As David approaches the LORD, his covenant God, he looks for grace, making a series of requests which indicate his sense of need for help: “hear and answer me”, “guard my life”, “save your servant”, “have mercy”, “bring joy to your servant”, “hear my prayer”. But especially these verses are taken up with the grounds for his prayer (notice how again and again he gives the reason for his appeal – “…for…”). To begin with it is the very fact of his need that is the basis of his prayer, but there is a shift in these verses from that starting point to then appealing to the fact of his relationship with God, to finally basing his appeal on the character of the God to whom he lifts up his soul – one who is “forgiving and good … abounding in love”

Verses 8-13 

Verses 8-10 are a wonderful meditation on God’s universal sovereignty and saving purposes. A God like no other (v.8), indeed there is no other (v.10). This reflection on the character of God gives David  a new confidence in bringing his needs to Him, but also puts his needs in a new bigger perspective of God’s purposes for the world. The heart of the prayer is verses 11-13, and now his request is very different from the one he might have felt burdened to make at the start of the psalm. His prayer now is not “teach me how to get out of this trouble”, but “teach me how to live your way in the midst of trouble”. And notice the lovely prayer for an undivided heart – if He alone is God, with none like Him, then He must have our undivided love and allegiance, a heart wholly given over to His praise. Whereas before he felt a lack of joy (v.4) now his heart is moved to praise. 

Verses 14-17 

Only now does David explain the nature of the trouble he is facing.
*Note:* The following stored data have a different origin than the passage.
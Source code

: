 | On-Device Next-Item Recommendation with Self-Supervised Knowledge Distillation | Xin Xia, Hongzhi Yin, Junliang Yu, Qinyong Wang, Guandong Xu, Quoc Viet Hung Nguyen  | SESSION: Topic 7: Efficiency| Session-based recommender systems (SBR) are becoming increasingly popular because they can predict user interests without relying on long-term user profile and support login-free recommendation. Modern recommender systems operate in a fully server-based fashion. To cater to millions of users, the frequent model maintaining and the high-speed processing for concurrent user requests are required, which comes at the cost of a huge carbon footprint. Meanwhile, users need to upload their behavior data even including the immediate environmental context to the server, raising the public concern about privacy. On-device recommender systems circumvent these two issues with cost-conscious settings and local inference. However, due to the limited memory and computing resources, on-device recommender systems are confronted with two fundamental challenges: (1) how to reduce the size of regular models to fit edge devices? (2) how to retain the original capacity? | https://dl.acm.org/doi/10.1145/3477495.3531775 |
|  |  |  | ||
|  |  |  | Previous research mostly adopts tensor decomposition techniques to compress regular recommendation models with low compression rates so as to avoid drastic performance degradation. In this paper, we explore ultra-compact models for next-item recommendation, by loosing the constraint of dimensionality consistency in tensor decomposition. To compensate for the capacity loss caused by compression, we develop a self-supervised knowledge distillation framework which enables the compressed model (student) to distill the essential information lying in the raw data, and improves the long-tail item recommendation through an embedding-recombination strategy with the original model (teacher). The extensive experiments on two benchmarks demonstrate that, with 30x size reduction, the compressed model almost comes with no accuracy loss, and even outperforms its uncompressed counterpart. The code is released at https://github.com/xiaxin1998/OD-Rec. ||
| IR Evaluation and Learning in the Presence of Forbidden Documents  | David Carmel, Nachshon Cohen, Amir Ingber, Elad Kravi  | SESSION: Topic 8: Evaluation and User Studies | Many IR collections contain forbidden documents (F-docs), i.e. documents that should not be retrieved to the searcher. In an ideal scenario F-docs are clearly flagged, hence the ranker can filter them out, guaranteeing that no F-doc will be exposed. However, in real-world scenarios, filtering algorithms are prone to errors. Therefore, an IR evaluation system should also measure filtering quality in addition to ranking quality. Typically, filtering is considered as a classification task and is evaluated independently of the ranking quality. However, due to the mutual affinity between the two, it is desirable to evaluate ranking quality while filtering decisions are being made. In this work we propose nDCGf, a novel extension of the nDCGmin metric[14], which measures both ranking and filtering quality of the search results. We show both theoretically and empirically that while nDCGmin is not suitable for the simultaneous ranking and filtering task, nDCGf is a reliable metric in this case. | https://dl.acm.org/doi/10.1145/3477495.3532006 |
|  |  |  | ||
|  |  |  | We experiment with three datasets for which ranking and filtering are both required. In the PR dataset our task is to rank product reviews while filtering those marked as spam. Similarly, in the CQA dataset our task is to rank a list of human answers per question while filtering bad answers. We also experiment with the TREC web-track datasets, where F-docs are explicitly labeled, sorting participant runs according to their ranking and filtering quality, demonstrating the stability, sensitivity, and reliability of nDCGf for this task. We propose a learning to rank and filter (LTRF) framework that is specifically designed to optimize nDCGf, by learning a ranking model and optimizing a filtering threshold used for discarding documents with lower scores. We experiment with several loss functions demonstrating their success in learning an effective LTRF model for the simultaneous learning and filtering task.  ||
He is mindful of his foes (who are God’s foes too – “men with no regard for you”), but now he is more mindful of his covenant God. Verse 15 is a quotation of Exodus 34:6, God’s great declaration of his character to Moses, which gives him renewed confidence now as he lays his need before God, the God who has delivered him in the past (v.13b) and, perhaps even as he has been praying, has “helped and comforted” him (v.17).